Although the analysis of the Valencian HCV outbreak illustrates some of the challenges inherent in the phylogenetic analysis of HCV transmission in criminal investigations, many aspects of the case are atypical, including the very large number of possible recipients of transmission, the length of time over which the infections occurred, and the lack of recipient-donor paraphyly in some instances. Some technical aspects of the investigation, such as the use of phylogenetic hypothesis tests and molecular clock analyses will likely spur debate among experts in viral forensics.
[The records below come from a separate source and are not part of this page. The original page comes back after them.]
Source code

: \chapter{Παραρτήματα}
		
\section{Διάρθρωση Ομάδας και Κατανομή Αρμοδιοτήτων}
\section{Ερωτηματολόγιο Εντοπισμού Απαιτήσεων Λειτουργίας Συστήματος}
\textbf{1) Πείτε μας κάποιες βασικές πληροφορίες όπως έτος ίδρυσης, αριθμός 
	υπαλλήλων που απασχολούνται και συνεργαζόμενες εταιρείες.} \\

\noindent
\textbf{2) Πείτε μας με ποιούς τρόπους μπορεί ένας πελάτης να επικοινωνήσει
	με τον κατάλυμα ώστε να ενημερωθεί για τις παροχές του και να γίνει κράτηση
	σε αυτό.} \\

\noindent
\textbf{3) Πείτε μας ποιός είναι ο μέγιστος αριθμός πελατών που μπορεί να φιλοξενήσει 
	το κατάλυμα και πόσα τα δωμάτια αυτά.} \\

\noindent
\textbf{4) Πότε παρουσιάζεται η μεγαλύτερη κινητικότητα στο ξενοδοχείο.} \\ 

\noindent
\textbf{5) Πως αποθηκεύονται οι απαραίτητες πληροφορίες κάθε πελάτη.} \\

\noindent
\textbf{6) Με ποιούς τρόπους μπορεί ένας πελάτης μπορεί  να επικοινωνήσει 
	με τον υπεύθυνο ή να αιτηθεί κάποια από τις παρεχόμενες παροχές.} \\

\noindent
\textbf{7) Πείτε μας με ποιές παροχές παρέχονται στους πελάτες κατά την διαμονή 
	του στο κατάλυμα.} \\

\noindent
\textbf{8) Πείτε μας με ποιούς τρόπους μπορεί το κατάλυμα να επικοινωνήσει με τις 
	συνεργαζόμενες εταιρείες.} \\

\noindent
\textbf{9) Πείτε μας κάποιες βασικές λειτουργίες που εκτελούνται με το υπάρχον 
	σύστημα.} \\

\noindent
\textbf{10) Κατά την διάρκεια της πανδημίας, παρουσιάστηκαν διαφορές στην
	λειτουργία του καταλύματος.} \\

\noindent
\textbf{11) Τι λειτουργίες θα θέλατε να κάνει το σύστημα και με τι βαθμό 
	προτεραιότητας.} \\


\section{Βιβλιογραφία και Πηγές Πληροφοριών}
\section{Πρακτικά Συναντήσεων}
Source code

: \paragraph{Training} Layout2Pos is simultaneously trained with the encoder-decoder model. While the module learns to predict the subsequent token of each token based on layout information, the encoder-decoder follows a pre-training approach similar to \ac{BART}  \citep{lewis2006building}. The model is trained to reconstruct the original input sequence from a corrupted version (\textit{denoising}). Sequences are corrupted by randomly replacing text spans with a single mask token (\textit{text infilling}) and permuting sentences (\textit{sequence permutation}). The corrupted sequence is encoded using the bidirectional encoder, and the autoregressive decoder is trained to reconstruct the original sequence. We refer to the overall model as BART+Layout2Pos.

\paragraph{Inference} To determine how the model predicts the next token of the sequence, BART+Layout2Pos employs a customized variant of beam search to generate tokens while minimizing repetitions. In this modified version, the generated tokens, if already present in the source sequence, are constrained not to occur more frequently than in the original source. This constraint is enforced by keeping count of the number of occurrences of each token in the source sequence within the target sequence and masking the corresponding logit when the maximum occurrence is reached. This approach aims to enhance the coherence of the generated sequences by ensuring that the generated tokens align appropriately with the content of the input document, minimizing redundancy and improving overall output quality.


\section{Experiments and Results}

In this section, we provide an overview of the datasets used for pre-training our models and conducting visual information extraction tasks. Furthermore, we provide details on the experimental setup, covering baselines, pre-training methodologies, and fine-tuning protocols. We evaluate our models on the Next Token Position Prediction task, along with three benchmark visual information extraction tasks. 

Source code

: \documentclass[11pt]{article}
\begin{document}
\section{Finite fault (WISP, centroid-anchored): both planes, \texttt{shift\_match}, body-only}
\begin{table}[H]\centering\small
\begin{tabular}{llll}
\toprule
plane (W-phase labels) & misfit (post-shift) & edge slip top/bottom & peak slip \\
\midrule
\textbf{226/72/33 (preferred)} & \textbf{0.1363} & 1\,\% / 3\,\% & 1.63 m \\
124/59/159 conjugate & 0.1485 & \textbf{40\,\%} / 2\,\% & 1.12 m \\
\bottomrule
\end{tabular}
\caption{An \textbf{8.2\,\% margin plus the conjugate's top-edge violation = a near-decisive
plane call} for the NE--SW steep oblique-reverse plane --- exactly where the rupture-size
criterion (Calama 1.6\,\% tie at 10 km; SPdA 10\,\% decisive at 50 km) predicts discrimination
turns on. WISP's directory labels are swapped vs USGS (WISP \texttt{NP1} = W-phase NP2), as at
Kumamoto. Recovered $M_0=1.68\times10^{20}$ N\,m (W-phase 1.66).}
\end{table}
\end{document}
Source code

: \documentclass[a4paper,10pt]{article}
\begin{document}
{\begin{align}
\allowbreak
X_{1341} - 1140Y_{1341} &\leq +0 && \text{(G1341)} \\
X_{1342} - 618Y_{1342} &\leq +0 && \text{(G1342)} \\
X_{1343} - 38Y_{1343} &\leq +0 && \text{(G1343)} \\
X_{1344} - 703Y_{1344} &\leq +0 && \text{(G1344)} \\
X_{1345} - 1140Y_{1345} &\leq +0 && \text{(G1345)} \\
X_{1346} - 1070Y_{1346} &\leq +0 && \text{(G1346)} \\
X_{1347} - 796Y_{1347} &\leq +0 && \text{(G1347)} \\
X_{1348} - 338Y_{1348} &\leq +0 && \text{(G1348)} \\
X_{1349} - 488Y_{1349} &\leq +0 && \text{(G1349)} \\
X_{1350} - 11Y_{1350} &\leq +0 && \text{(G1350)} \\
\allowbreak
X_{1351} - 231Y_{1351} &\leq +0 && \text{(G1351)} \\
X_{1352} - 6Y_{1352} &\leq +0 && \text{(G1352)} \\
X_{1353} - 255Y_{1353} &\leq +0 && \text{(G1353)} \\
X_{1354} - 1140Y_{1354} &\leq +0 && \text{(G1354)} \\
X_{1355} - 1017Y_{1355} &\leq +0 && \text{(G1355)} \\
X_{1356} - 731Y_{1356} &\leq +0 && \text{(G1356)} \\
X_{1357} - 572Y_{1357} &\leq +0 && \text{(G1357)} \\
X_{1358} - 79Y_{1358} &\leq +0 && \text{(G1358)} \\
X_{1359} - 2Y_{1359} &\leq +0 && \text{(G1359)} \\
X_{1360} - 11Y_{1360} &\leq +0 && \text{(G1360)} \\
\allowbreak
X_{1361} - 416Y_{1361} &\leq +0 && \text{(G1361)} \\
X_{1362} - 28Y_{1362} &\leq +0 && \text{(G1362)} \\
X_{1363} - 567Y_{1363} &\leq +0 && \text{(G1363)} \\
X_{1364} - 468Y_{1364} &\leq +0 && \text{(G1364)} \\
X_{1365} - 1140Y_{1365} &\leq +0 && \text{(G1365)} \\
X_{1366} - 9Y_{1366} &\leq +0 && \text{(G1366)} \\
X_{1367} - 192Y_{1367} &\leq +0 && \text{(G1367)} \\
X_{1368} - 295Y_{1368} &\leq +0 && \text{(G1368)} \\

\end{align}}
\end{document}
Finally, it should be noted that the investigation was undertaken some time ago, before sequencing of whole HCV genomes from large cohorts became affordable and using computer hardware less powerful than that available today. Since then, highly parallel ‘deep’ sequencing approaches to within-host viral genetic diversity have become more common; whether such sequencing technologies might be applied successfully to forensic viral transmission cases remains to be seen. But perhaps the most intractable problem facing phylogenetic experts in court is neither scientific nor statistical, but instead arises from the perception of genetic evidence held by lay jurors. Accustomed by exposure to popular forensic television dramas, and to media reports of convictions obtained through DNA fingerprinting, there is a risk that jurors may see phylogenetic evidence in the same light, and fail to comprehend or fully engage with its complexities and inherent shortcomings.